It’s easy to let pain crush you. We live in a broken world, and, both on and off the mission field, we see wounds that we can only bandage, not heal.
I’ve been reading Henri Nouwen’s Gracias: A Latin American Journal, which records the time he spent in Latin America in the early 1980s, a time of much violence and political and civil unrest. Part of that time he spent in Cochabamba, Bolivia, where our hospital is located. Although Bolivia is considerably more peaceful now than it was then, some of his reflections speak directly to the experience of ministering there – or pretty much anywhere else – even today.
He writes,
As I let all these pains in the lives of my family and friends enter into my heart, I wonder how I could offer true comfort. How could I ever enter into their pain and offer hope from that place? How could I enter into real solidarity with them? But then I slowly realized that I do not have to be like them or to carry their burdens, but that our Lord, my Lord and their Lord, has carried all human burdens and was crushed by them, so that we could receive his Spirit, the comforter.

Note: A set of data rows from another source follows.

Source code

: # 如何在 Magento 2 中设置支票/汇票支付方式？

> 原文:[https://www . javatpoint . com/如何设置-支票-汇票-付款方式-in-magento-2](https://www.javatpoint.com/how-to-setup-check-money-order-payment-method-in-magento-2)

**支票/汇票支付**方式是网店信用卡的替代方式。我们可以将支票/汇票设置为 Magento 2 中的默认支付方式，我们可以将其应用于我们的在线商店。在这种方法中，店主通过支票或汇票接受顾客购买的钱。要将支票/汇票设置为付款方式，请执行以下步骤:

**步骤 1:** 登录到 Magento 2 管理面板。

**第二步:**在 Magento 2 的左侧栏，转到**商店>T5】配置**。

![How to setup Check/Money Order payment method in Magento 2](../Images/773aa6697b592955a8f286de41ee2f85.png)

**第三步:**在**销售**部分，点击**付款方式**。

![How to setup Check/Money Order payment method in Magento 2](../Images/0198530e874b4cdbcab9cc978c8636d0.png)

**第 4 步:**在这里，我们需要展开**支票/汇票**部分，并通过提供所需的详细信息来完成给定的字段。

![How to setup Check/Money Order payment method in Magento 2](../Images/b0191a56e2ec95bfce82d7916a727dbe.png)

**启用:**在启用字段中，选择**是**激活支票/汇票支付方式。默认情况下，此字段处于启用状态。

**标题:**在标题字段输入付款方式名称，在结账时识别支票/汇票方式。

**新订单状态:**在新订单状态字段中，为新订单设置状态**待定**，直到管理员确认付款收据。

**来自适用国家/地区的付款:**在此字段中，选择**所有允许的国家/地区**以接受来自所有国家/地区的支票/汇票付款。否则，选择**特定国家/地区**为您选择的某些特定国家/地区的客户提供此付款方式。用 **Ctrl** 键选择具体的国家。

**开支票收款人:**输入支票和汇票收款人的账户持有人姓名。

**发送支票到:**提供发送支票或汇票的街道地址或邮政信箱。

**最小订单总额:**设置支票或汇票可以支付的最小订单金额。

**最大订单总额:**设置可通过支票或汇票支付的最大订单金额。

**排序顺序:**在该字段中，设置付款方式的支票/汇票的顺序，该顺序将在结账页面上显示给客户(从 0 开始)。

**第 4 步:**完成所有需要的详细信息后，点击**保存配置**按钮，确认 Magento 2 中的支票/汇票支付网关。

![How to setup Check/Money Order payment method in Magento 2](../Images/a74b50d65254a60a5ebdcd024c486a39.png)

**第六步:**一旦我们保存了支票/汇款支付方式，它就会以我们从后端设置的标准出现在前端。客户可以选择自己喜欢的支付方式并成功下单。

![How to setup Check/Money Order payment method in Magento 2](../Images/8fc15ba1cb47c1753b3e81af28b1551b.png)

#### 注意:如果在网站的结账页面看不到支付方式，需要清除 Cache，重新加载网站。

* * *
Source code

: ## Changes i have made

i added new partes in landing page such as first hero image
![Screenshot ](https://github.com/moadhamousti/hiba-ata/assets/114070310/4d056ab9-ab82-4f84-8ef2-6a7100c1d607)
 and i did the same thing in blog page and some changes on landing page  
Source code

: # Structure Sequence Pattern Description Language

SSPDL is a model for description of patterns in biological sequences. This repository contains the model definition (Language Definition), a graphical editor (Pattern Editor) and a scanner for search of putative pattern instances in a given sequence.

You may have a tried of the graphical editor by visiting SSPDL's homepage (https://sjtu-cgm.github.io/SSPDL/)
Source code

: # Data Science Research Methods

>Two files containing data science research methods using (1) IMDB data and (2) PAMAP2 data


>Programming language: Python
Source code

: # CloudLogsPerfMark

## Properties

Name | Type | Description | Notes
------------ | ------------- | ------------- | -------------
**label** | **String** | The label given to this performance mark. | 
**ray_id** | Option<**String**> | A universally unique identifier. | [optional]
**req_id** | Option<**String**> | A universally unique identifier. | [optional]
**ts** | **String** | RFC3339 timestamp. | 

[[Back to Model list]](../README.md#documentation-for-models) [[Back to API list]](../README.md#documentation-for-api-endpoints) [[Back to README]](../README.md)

This is a realization I’m slowly coming to, and that I’m praying to understand more and more. We cannot stand up under the weight of the world, but we don’t have to. Jesus can carry it.
In 2 Corinthians 1:3-4, Paul writes, “Praise be to the God and Father of our Lord Jesus Christ, the Father of compassion and the God of all comfort, who comforts us in all our troubles, so that we can comfort those in any trouble with the comfort we ourselves have received from God.”
While we do – and should – try to meet physical needs, ultimately our goal has to be to bring those needs to Jesus. Only he can heal the wounds we all bear, and only he can strengthen us to offer hope to those around us.